## [Requirement]
The copy you return should hold only the lines from the top of the data below through the line with "- [**get**: 安装HACS极速版及部分常用集成](./get)", each duplicated exactly and with no pictures.

Items listed in a dataset
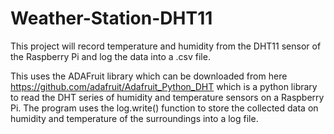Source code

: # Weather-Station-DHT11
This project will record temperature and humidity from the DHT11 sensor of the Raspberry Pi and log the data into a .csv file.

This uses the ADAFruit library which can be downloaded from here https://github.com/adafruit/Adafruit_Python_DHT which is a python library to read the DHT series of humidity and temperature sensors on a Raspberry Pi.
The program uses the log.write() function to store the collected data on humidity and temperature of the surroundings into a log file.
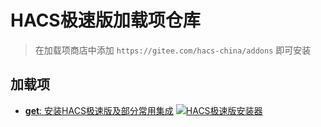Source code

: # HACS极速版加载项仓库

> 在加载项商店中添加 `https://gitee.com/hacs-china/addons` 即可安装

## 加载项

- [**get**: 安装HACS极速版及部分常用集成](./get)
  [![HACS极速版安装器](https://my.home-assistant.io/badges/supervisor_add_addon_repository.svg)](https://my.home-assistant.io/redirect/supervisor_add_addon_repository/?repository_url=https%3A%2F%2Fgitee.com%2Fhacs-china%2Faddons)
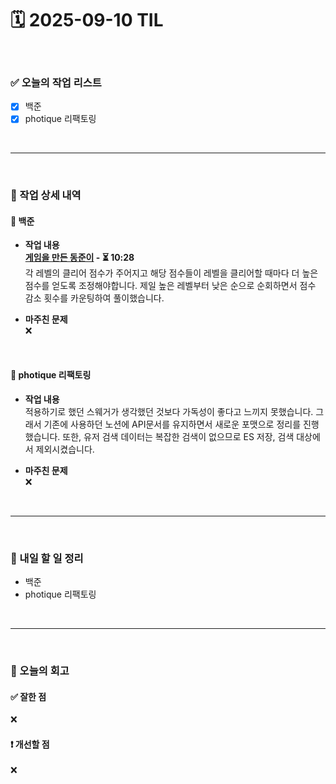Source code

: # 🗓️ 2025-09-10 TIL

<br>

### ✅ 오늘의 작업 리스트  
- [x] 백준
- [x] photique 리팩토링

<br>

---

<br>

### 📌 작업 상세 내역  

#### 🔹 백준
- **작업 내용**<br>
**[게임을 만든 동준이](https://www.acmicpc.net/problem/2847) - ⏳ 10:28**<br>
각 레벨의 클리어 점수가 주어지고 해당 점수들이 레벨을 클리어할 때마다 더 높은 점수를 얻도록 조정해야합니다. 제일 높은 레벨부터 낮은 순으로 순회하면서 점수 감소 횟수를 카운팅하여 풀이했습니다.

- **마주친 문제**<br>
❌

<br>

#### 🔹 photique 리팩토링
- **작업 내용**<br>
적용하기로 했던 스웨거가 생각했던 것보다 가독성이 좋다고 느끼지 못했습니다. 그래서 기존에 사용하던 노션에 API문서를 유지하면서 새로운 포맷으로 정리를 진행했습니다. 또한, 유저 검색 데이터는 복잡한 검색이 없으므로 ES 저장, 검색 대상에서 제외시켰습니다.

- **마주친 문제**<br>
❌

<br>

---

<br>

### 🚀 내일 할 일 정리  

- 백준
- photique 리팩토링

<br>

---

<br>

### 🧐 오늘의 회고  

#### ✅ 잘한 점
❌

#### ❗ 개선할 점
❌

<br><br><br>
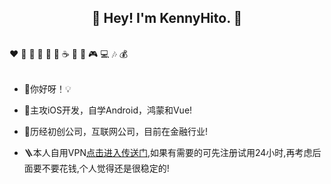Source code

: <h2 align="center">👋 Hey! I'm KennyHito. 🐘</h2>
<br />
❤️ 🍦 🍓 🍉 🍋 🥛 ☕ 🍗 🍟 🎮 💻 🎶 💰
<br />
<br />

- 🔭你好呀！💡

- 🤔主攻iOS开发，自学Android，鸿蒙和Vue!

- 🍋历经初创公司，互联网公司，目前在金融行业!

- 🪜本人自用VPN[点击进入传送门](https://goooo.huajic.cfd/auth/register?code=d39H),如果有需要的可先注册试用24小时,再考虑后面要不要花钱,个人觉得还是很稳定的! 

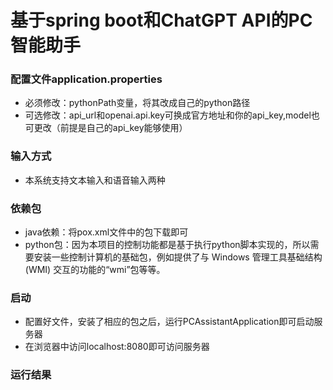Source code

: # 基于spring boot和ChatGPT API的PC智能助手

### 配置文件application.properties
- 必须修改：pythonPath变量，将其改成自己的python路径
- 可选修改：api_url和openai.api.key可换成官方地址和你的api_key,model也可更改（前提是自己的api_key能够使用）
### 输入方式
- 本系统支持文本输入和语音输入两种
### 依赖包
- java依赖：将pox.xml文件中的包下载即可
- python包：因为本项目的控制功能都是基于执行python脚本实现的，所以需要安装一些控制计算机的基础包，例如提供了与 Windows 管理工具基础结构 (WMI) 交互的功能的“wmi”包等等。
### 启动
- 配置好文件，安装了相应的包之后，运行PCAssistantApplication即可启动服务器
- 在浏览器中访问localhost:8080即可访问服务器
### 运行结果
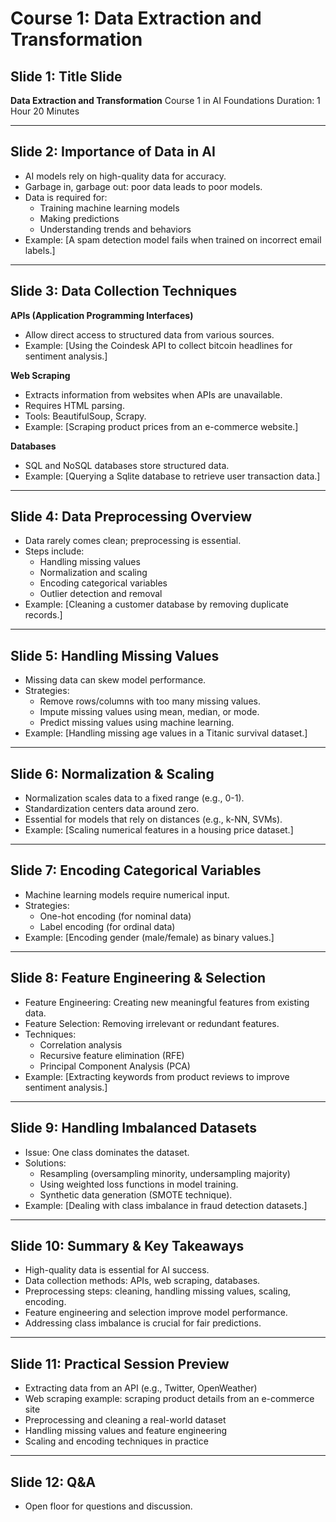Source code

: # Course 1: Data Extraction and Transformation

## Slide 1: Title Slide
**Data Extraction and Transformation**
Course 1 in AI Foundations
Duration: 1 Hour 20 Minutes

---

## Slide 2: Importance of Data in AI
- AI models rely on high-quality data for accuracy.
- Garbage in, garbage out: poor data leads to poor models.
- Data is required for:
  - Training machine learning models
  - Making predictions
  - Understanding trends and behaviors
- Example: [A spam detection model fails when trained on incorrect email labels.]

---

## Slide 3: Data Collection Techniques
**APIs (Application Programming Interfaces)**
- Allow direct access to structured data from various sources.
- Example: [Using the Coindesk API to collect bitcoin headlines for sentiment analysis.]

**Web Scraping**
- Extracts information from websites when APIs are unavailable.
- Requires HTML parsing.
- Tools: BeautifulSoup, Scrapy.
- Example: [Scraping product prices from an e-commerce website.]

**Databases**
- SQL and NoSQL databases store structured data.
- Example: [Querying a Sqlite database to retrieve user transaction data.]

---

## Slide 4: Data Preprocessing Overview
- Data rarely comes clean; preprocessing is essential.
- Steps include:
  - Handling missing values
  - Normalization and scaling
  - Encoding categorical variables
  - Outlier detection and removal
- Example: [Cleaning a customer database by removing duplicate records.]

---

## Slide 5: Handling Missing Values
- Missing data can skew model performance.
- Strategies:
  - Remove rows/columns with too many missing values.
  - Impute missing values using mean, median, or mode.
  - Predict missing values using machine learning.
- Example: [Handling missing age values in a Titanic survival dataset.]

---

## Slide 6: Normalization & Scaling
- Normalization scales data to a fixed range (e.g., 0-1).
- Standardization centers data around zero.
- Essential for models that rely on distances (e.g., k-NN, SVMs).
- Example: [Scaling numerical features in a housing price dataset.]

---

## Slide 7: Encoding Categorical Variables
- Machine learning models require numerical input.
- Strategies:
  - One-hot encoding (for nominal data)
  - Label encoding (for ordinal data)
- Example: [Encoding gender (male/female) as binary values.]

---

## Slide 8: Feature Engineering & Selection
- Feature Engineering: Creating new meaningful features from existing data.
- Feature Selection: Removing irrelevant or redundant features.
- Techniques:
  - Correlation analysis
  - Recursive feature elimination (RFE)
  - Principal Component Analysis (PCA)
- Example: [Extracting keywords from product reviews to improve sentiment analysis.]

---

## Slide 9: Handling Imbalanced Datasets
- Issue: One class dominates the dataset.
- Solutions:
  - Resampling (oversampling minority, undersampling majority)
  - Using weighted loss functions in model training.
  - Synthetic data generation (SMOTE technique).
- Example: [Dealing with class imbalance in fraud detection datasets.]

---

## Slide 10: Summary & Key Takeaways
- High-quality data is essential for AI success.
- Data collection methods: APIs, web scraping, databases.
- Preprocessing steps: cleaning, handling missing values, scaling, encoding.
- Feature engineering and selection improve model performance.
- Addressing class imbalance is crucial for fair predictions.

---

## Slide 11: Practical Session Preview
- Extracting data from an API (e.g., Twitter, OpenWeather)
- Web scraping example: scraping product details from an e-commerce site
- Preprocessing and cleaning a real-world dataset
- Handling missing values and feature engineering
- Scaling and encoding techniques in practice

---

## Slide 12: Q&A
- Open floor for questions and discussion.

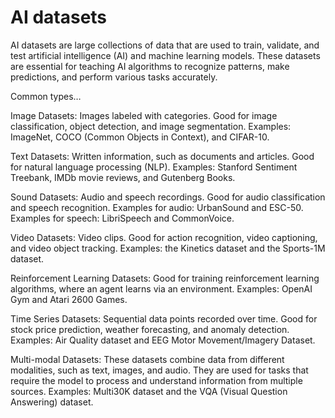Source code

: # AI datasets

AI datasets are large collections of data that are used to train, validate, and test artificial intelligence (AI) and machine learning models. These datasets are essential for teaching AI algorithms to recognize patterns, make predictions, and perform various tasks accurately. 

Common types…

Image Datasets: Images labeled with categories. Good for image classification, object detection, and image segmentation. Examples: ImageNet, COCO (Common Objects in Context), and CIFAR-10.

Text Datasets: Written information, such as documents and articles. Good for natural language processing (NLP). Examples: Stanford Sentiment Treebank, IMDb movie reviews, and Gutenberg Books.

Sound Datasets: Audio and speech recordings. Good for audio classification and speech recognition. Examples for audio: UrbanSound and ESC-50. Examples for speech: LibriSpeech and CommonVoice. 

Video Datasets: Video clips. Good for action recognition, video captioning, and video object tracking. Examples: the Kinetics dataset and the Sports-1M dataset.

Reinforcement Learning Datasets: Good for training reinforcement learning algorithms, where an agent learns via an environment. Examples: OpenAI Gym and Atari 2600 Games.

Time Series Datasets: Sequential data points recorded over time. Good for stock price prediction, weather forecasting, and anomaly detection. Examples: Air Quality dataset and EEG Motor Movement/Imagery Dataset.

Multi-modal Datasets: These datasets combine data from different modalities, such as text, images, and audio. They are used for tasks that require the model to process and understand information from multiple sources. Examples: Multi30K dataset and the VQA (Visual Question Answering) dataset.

## [Solution]
Source code

: # Weather-Station-DHT11
This project will record temperature and humidity from the DHT11 sensor of the Raspberry Pi and log the data into a .csv file.

This uses the ADAFruit library which can be downloaded from here https://github.com/adafruit/Adafruit_Python_DHT which is a python library to read the DHT series of humidity and temperature sensors on a Raspberry Pi.
The program uses the log.write() function to store the collected data on humidity and temperature of the surroundings into a log file.
Source code

: # HACS极速版加载项仓库

> 在加载项商店中添加 `https://gitee.com/hacs-china/addons` 即可安装

## 加载项

- [**get**: 安装HACS极速版及部分常用集成](./get)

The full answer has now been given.